SaaS and Scalability
Having a cloud-based data warehouse that is both scalable and easily accessible is especially tricky for companies working with Software as a Service (SaaS) enterprise platforms like Salesforce.com and NetSuite. The SaaS resource consumption model is designed to prevent a single user from getting all the resources of the Cloud server in order to maintain reasonable performance for all users. Governors and limits on the amount of cloud-based records that can be accessed by any client in one session keep the system moving, but prevent customers from getting all the reports they want, all the time, in unlimited quantities.

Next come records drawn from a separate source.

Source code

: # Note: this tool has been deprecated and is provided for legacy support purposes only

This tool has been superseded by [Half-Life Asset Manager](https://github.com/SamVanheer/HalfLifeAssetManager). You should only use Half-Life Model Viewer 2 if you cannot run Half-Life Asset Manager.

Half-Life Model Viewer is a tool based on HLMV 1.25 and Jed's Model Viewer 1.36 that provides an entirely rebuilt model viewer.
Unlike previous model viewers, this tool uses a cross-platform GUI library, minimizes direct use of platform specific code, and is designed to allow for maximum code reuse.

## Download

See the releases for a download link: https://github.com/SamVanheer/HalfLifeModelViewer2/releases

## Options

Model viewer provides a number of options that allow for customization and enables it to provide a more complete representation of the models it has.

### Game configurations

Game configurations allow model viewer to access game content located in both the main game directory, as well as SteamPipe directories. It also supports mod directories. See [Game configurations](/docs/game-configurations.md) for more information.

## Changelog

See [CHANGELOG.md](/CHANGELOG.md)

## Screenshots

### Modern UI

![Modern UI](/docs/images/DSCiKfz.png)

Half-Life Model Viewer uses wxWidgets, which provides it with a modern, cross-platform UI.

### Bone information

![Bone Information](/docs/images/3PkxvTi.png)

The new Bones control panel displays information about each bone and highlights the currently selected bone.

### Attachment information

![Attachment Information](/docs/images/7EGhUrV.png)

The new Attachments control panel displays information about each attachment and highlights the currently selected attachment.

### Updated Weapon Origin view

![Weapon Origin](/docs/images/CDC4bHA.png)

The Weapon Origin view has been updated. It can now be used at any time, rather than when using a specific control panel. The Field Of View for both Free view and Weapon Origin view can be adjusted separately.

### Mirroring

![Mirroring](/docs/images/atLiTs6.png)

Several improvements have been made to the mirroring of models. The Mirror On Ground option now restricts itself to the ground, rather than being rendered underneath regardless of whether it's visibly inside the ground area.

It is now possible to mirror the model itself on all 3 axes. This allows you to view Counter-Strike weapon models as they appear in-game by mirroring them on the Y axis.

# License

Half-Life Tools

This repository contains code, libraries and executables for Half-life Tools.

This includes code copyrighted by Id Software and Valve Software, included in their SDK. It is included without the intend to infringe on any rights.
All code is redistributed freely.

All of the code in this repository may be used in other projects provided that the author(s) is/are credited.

The vast majority of those self-imposed SaaS bottlenecks are time-based. For example, if a business user at a company wants to generate reports on sales completion rates based on two million records, that request would likely time out well before any reports were delivered, leaving the user empty handed. By building these time-constraints into any request for data, SaaS providers essentially force their clients into receiving data from the cloud in much smaller chunks—and that’s a numbers game many companies will have trouble winning. Transmitting only 40 records a second—the average rate for the many vendors and SaaS providers—means that performing data integration on five million cloud-based records will take up an entire work day and still not be completed. Delays like that can end up crippling a company’s real-time decision making and put it at a serious disadvantage compared with more nimble competitors.
A Hybrid Solution to Accessible Cloud-Based Data
Regardless of the industry, mid- to large-size companies are looking for integration solutions that are truly scalable in a cloud-based data warehouse. The reality for both B2B and B2C companies is that the amount of data they will warehouse is likely to continue to scale exponentially. Now, even mid-size firms can have a half of terabyte of data already stored in the cloud and in the next few years a terabyte or more will likely be the norm. Being limited to data queries at 40 records per second because of internet latency or restrictions put in place by SaaS platforms means most of a company’s data will be, for all intensive purposes, inaccessible.
One way to improve the accessibility of data is to mirror cloud data to a data warehouse sitting on an inexpensive on-premise or collocated server. There are many products that do this, although there are vast differences in scalability, performance, and robustness of the various offerings. What is necessary is some form of query logic that either streams the data or nurses the data from the Cloud in chunks to limit the number of records queried in one pass. Different vendors have different techniques, some of which are protected by patents that would block other vendors from copying these techniques.
Employing a replicated data warehouse allows you to do reporting and integration involving large data requests at speeds multiple times faster than what SaaS platforms can deliver. And having an inexpensive on-premise server or a private Cloud solution not only allows for faster reports and integration functions, but also provides companies with the additional piece of mind that they’ll have a back-up of their data for compliance purposes.